Bryan Knowles: It's 14-6 going into the half. 14-6 Chargers. That's a surprise, but the Chiefs offense hasn't really gotten into a groove all game long. Yes, the Kansas City offensive line is having problems but, as Geoff Schwartz pointed out on Twitter, this isn't all the offensive line. Mahomes is holding onto the ball and drifting out of the back of the pocket rather than stepping up into clean air. That was something he struggled with during his first few starts, and it has raised its head again today as the Chiefs' many, many weapons haven't been as open as perhaps he's used to. I mean, you never count the Chiefs out; they could score 35 points in the third quarter without breaking a sweat. But the Chargers holding on would probably be the upset of the week for most people.

Cale Clinton: In games that Pat Mahomes has started, the Chiefs have only punted five-plus times in a game five times. Two of those games have come against the Chargers.

Aaron Schatz: Given that Philadelphia (+1.5) was the only favorite to lose in the early games, Chargers winning would be the upset of the week for ALL people.

Vince Verhei: The Chargers' deep-completion-and-lateral on the last play of the first half goes nowhere, and it's still 14-6 at halftime. Mahomes has not been sacked, but the pressure is clearly affecting him. He's 8-of-19 for 60 yards. Even on their one scoring drive, it was mostly Clyde Edwards-Helaire and Darwin Thompson running (plus Mahomes' own scramble) that got them there.
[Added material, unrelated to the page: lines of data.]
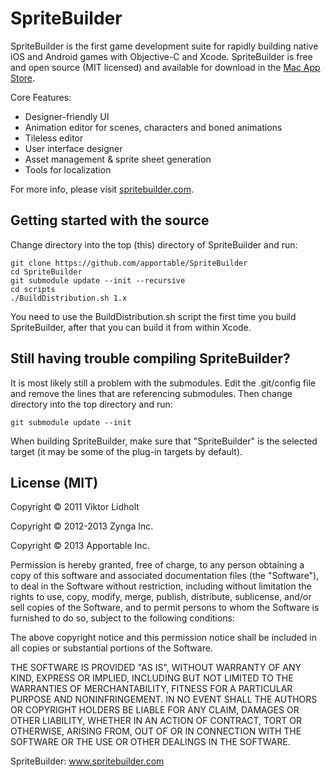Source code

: # SpriteBuilder

SpriteBuilder is the first game development suite for rapidly building native iOS and Android games with Objective-C and Xcode. SpriteBuilder is free and open source (MIT licensed) and available for download in the [Mac App Store](https://itunes.apple.com/us/app/spritebuilder/id784912885?mt=12).

Core Features:

* Designer-friendly UI
* Animation editor for scenes, characters and boned animations
* Tileless editor
* User interface designer
* Asset management & sprite sheet generation
* Tools for localization

For more info, please visit [spritebuilder.com](http://spritebuilder.com).

## Getting started with the source

Change directory into the top (this) directory of SpriteBuilder and run:

    git clone https://github.com/apportable/SpriteBuilder
    cd SpriteBuilder
    git submodule update --init --recursive
    cd scripts
    ./BuildDistribution.sh 1.x

You need to use the BuildDistribution.sh script the first time you build SpriteBuilder, after that you can build it from within Xcode.

## Still having trouble compiling SpriteBuilder?

It is most likely still a problem with the submodules. Edit the .git/config file and remove the lines that are referencing submodules. Then change directory into the top directory and run:

    git submodule update --init

When building SpriteBuilder, make sure that "SpriteBuilder" is the selected target (it may be some of the plug-in targets by default).

## License (MIT)
Copyright © 2011 Viktor Lidholt

Copyright © 2012-2013 Zynga Inc.

Copyright © 2013 Apportable Inc.

Permission is hereby granted, free of charge, to any person obtaining a copy of this software and associated documentation files (the "Software"), to deal in the Software without restriction, including without limitation the rights to use, copy, modify, merge, publish, distribute, sublicense, and/or sell copies of the Software, and to permit persons to whom the Software is furnished to do so, subject to the following conditions:

The above copyright notice and this permission notice shall be included in all copies or substantial portions of the Software.

THE SOFTWARE IS PROVIDED "AS IS", WITHOUT WARRANTY OF ANY KIND, EXPRESS OR IMPLIED, INCLUDING BUT NOT LIMITED TO THE WARRANTIES OF MERCHANTABILITY, FITNESS FOR A PARTICULAR PURPOSE AND NONINFRINGEMENT. IN NO EVENT SHALL THE AUTHORS OR COPYRIGHT HOLDERS BE LIABLE FOR ANY CLAIM, DAMAGES OR OTHER LIABILITY, WHETHER IN AN ACTION OF CONTRACT, TORT OR OTHERWISE, ARISING FROM, OUT OF OR IN CONNECTION WITH THE SOFTWARE OR THE USE OR OTHER DEALINGS IN THE SOFTWARE.

SpriteBuilder: www.spritebuilder.com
I'm not sure what to say about Herbert. I mean, he's clearly playing well and hasn't made any bad mistakes, but there's something about him that still looks ... well, like a rookie quarterback making his first start who is still very much figuring out how this works.

Scott Spratt: Woah, CBS showed a graphic that this is the first time the Chiefs have trailed at half in 15 games. That's crazy. It seemed like they were down multiple scores every playoff game.

Vince Verhei: Scott, I don't know if you're being sarcastic, but they WERE down multiple scores in all three playoff games. But they were ahead or tied at halftime in all three of them.

Scott Spratt: Yeah, I'm not sure my brain fully processed how quickly they erased all of those deficits. I guess the Chargers should try to keep scoring.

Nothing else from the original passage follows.